For good or ill it has become a default cue about the other person’s social acuity. People at a reception desk for a public establishment are supposed to be approachable and offer a greeting. But even reception areas are slowly yielding to sign-in kiosks.  In health care the real action these days is at computer and nursing stations rather than at the bedside.

In one of the first pieces offered on this site in 2014 I offered a simulation of an internal dialogue someone might have if they have taken a route that will bring next to their boss:

The Important Person has just turned the corner at the far end of the hall. She’s with an associate, walking in my direction. In another few seconds we will pass each other in the middle of a long narrow hall. Will the Important Person notice me? Will her glances to her associate give way to a glance in my direction? Will there be a simple exchange, or just a simple nod of the head? In the Important Person’s world do I even register as someone worth knowing?

Even as we are now deeply into digital means to communicate at a distance, we still have to sort out the meanings of cues that now come through our devices.

Why hasn’t she replied to my text? Why was I not on the list of recipients for the group e-mail? Why has this particular member of this online meeting turned their video off?

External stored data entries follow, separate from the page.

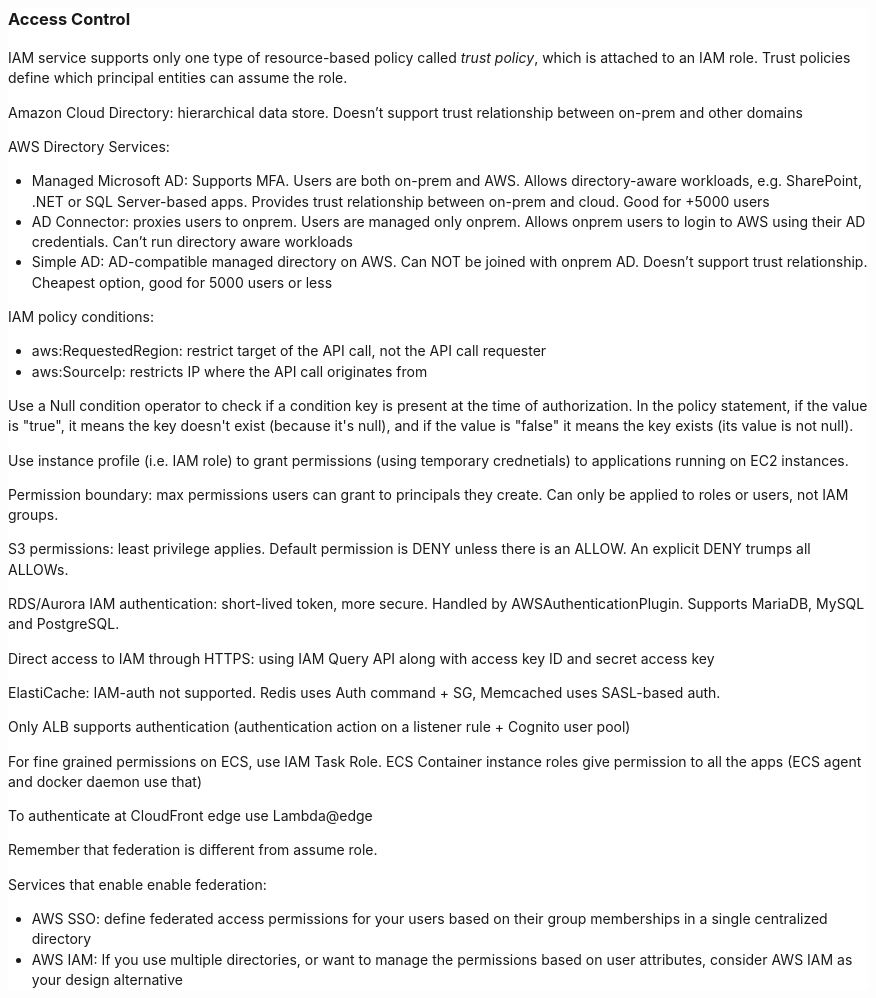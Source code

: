 
### Access Control

IAM service supports only one type of resource-based policy called *trust policy*, which is attached to an IAM role. Trust policies define which principal entities can assume the role.

Amazon Cloud Directory: hierarchical data store. Doesn’t support trust relationship between on-prem and other domains

AWS Directory Services:
* Managed Microsoft AD: Supports MFA. Users are both on-prem and AWS. Allows directory-aware workloads, e.g. SharePoint, .NET or SQL Server-based apps. Provides trust relationship between on-prem and cloud. Good for +5000 users
* AD Connector: proxies users to onprem. Users are managed only onprem. Allows onprem users to login to AWS using their AD credentials. Can’t run directory aware workloads
* Simple AD: AD-compatible managed directory on AWS. Can NOT be joined with onprem AD. Doesn’t support trust relationship. Cheapest option, good for 5000 users or less

IAM policy conditions:
* aws:RequestedRegion: restrict target of the API call, not the API call requester
* aws:SourceIp: restricts IP where the API call originates from

Use a Null condition operator to check if a condition key is present at the time of authorization. In the policy statement, if the value is "true", it means the key doesn't exist (because it's null), and if the value is "false" it means the key exists (its value is not null).

Use instance profile (i.e. IAM role) to grant permissions (using temporary crednetials) to applications running on EC2 instances.

Permission boundary: max permissions users can grant to principals they create. Can only be applied to roles or users, not IAM groups.

S3 permissions: least privilege applies. Default permission is DENY unless there is an ALLOW. An explicit DENY trumps all ALLOWs.

RDS/Aurora IAM authentication: short-lived token, more secure. Handled by AWSAuthenticationPlugin. Supports MariaDB, MySQL and PostgreSQL.

Direct access to IAM through HTTPS: using IAM Query API along with access key ID and secret access key

ElastiCache: IAM-auth not supported. Redis uses Auth command + SG, Memcached uses SASL-based auth.

Only ALB supports authentication (authentication action on a listener rule + Cognito user pool)

For fine grained permissions on ECS, use IAM Task Role. ECS Container instance roles give permission to all the apps (ECS agent and docker daemon use that)

To authenticate at CloudFront edge use Lambda@edge

Remember that federation is different from assume role.

Services that enable enable federation:
* AWS SSO: define federated access permissions for your users based on their group memberships in a single centralized directory
* AWS IAM: If you use multiple directories, or want to manage the permissions based on user attributes, consider AWS IAM as your design alternative
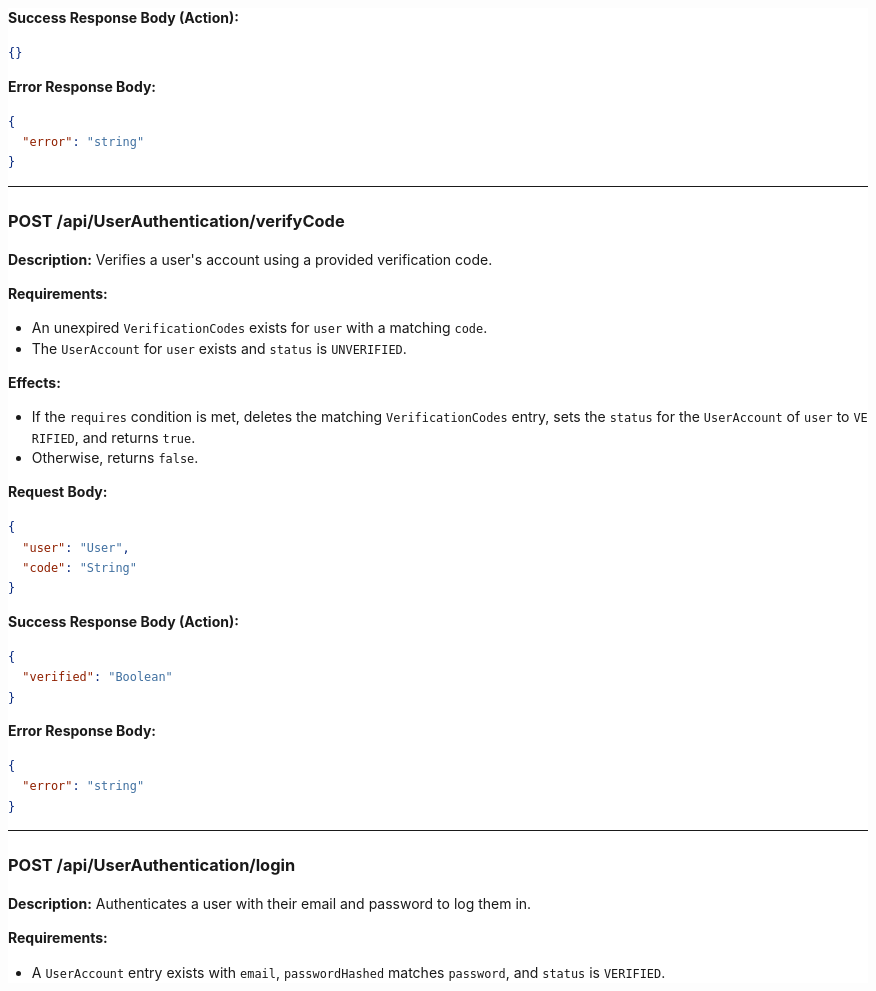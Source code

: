 **Success Response Body (Action):**
```json
{}
```

**Error Response Body:**
```json
{
  "error": "string"
}
```

---

### POST /api/UserAuthentication/verifyCode

**Description:** Verifies a user's account using a provided verification code.

**Requirements:**
- An unexpired `VerificationCodes` exists for `user` with a matching `code`.
- The `UserAccount` for `user` exists and `status` is `UNVERIFIED`.

**Effects:**
- If the `requires` condition is met, deletes the matching `VerificationCodes` entry, sets the `status` for the `UserAccount` of `user` to `VERIFIED`, and returns `true`.
- Otherwise, returns `false`.

**Request Body:**
```json
{
  "user": "User",
  "code": "String"
}
```

**Success Response Body (Action):**
```json
{
  "verified": "Boolean"
}
```

**Error Response Body:**
```json
{
  "error": "string"
}
```

---

### POST /api/UserAuthentication/login

**Description:** Authenticates a user with their email and password to log them in.

**Requirements:**
- A `UserAccount` entry exists with `email`, `passwordHashed` matches `password`, and `status` is `VERIFIED`.
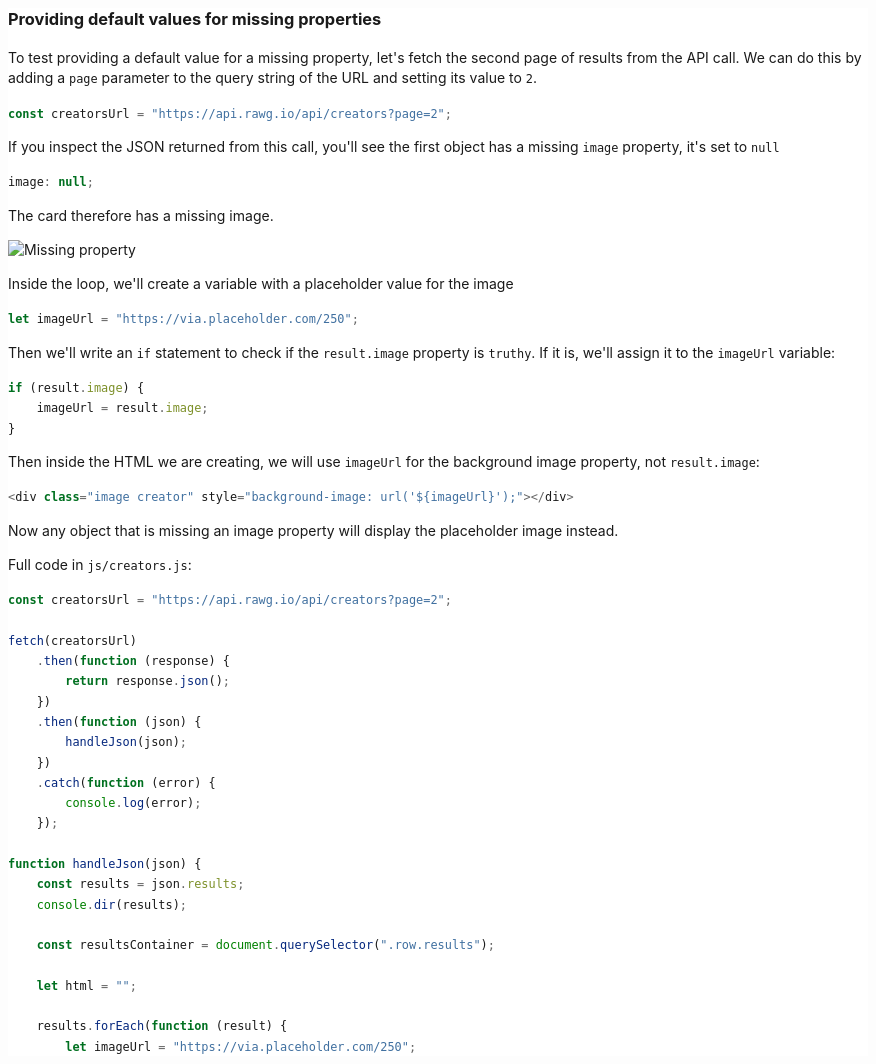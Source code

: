 ### Providing default values for missing properties

To test providing a default value for a missing property, let's fetch the second page of results from the API call. We can do this by adding a `page` parameter to the query string of the URL and setting its value to `2`.

```js
const creatorsUrl = "https://api.rawg.io/api/creators?page=2";
```

If you inspect the JSON returned from this call, you'll see the first object has a missing `image` property, it's set to `null`

```js
image: null;
```

The card therefore has a missing image.

<img src="/images/js1/api-results-missing-property.png" alt="Missing property" style="max-width:700px">

Inside the loop, we'll create a variable with a placeholder value for the image

```js
let imageUrl = "https://via.placeholder.com/250";
```

Then we'll write an `if` statement to check if the `result.image` property is `truthy`. If it is, we'll assign it to the `imageUrl` variable:

```js
if (result.image) {
    imageUrl = result.image;
}
```

Then inside the HTML we are creating, we will use `imageUrl` for the background image property, not `result.image`:

```js
<div class="image creator" style="background-image: url('${imageUrl}');"></div>
```

Now any object that is missing an image property will display the placeholder image instead.

Full code in `js/creators.js`:

```js
const creatorsUrl = "https://api.rawg.io/api/creators?page=2";

fetch(creatorsUrl)
    .then(function (response) {
        return response.json();
    })
    .then(function (json) {
        handleJson(json);
    })
    .catch(function (error) {
        console.log(error);
    });

function handleJson(json) {
    const results = json.results;
    console.dir(results);

    const resultsContainer = document.querySelector(".row.results");

    let html = "";

    results.forEach(function (result) {
        let imageUrl = "https://via.placeholder.com/250";
```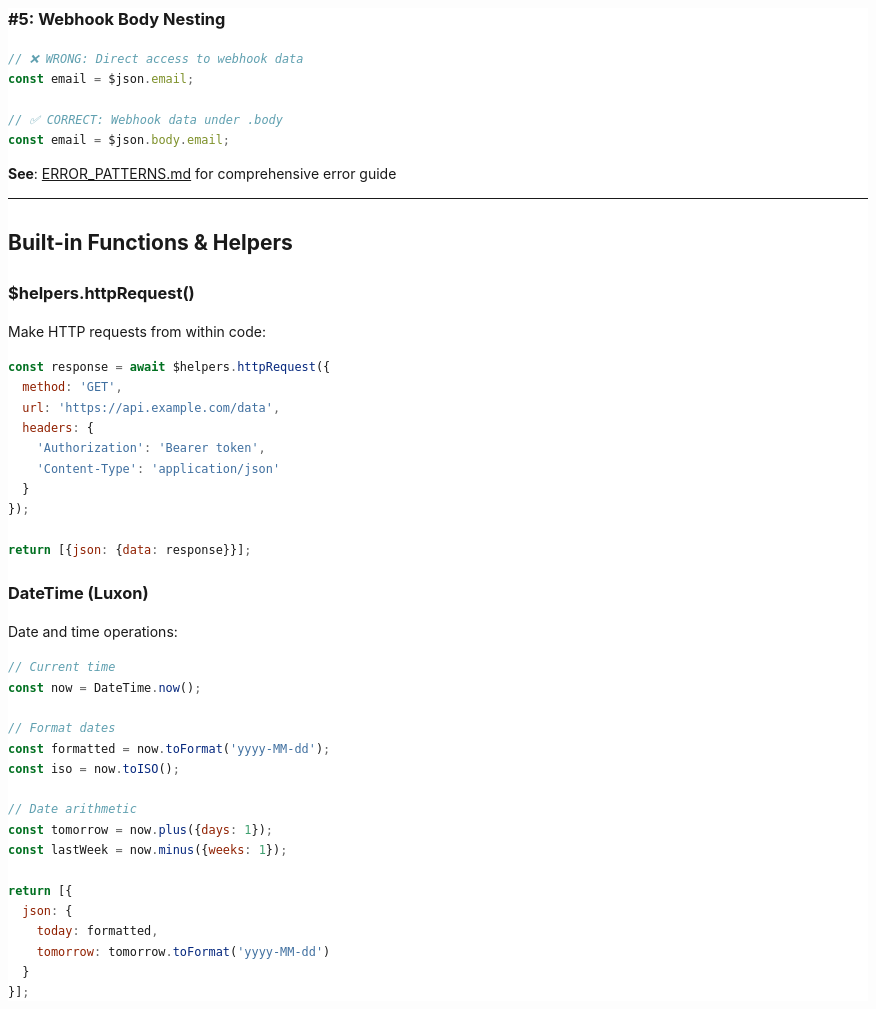 ### #5: Webhook Body Nesting

```javascript
// ❌ WRONG: Direct access to webhook data
const email = $json.email;

// ✅ CORRECT: Webhook data under .body
const email = $json.body.email;
```

**See**: [ERROR_PATTERNS.md](ERROR_PATTERNS.md) for comprehensive error guide

---

## Built-in Functions & Helpers

### $helpers.httpRequest()

Make HTTP requests from within code:

```javascript
const response = await $helpers.httpRequest({
  method: 'GET',
  url: 'https://api.example.com/data',
  headers: {
    'Authorization': 'Bearer token',
    'Content-Type': 'application/json'
  }
});

return [{json: {data: response}}];
```

### DateTime (Luxon)

Date and time operations:

```javascript
// Current time
const now = DateTime.now();

// Format dates
const formatted = now.toFormat('yyyy-MM-dd');
const iso = now.toISO();

// Date arithmetic
const tomorrow = now.plus({days: 1});
const lastWeek = now.minus({weeks: 1});

return [{
  json: {
    today: formatted,
    tomorrow: tomorrow.toFormat('yyyy-MM-dd')
  }
}];
```
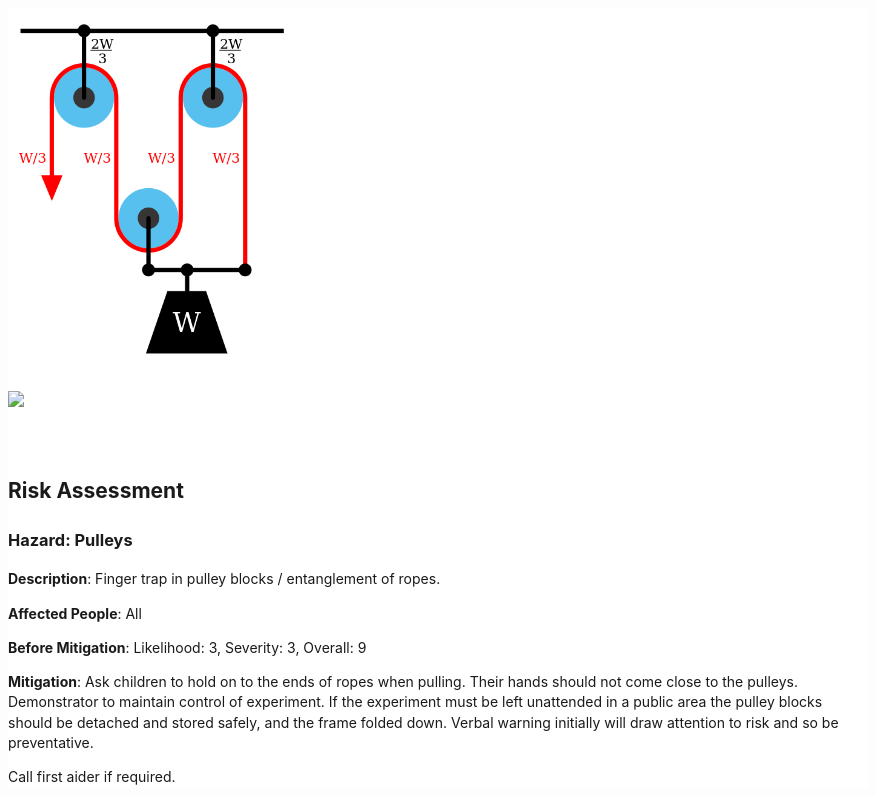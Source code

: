 <img src="./Images/Mechanical_disadvantage.png" style="width:8cm">

![](http://old.chaosscience.org.uk/sites/default/files/exptimages/explanatory/Mechanical_disadvantage.png?1376688172)

<br/>

## Risk Assessment

### **Hazard**: Pulleys

**Description**: Finger trap in pulley blocks / entanglement of ropes.

**Affected People**: All

**Before Mitigation**: Likelihood: 3, Severity: 3, Overall: 9

**Mitigation**: Ask children to hold on to the ends of ropes when pulling. Their hands should not come close to the pulleys. Demonstrator to maintain control of experiment. If the experiment must be left unattended in a public area the pulley blocks should be detached and stored safely, and the frame folded down. Verbal warning initially will draw attention to risk and so be preventative.

Call first aider if required.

In this world, popular usage has settled on the idea of “ghosting” as the ultimate name for non-acknowledgement. More commonly, almost any stroll down a sidewalk will confirm that more fellow pedestrians are not prepared or interested in a simple ritual of acknowledgement. A person on their phone is there but not there: somehow in a liminal place that preferences the approximation of another person over their actual presence. Using a phrase that is now common, we are “alone together,” often linked not through place, but through a frail digital nexus. Older “digital immigrants” like myself find this odd and a little sad, clinging to the idea that humans should spend as much time in the unmediated social world that our brains were adapted to accommodate. In the grand scheme of things, communication at a distance is still a relatively “new” phenomenon.

With digital media it is much trickier to weave gestures of acknowledgment in a conversation. We more often use our turn to talk to bring the subject back to ourselves. And therein lies the sabotage of what should be a natural human response. Again, the smartphone, which is constantly represented as the height of human connection, is actually a tool of isolation, taking a person out of the environment and placing them in a middle region that offers no real sense of place.

In American life most of the work of affirming or denying recognition is done with the eyes, where looking in the direction of another is a signature act. The establishment of this horizonal plane of mutual eye contact is essential. In the flesh, saying something to another simply doesn’t work very well if we can’t catch that person’s gaze. Obviously, this is not always possible. Indeed, busy cities are the perfect cover for not engaging. But reduce the traffic to the simple case of one passing another and it is or should be harder to withhold all cues of recognition. But it happens, and frequently the instrument of evasion against recognition is a phone, which can provide a reason for not even using the eyes to signal acknowledgement.

If you are in an environment that might be broadly considered a community, for example, an office, a college campus, a faith community, a school, the averted gaze in another’s presence can be off-putting. Among those we know we expect an offer of acknowledgement through eye contact. But, again, communities must now also contend with competition for attention from many sources, one of which is what I call “screen thrall:” the increasingly ubiquitous habit of members looking away from approaching others in favor of a low-quality fragment of a digitized other person. It’s endemic in most settings, even when individuals are known to each other. My impression is that, for some people, the preference for a mediated connection has turned into an automatic response: we will look at a camera lens more easily than another person. It’s another case where we sometimes seem to prefer an electronic facsimile over the one in front of us, with a result that can be its own small wound of rejection.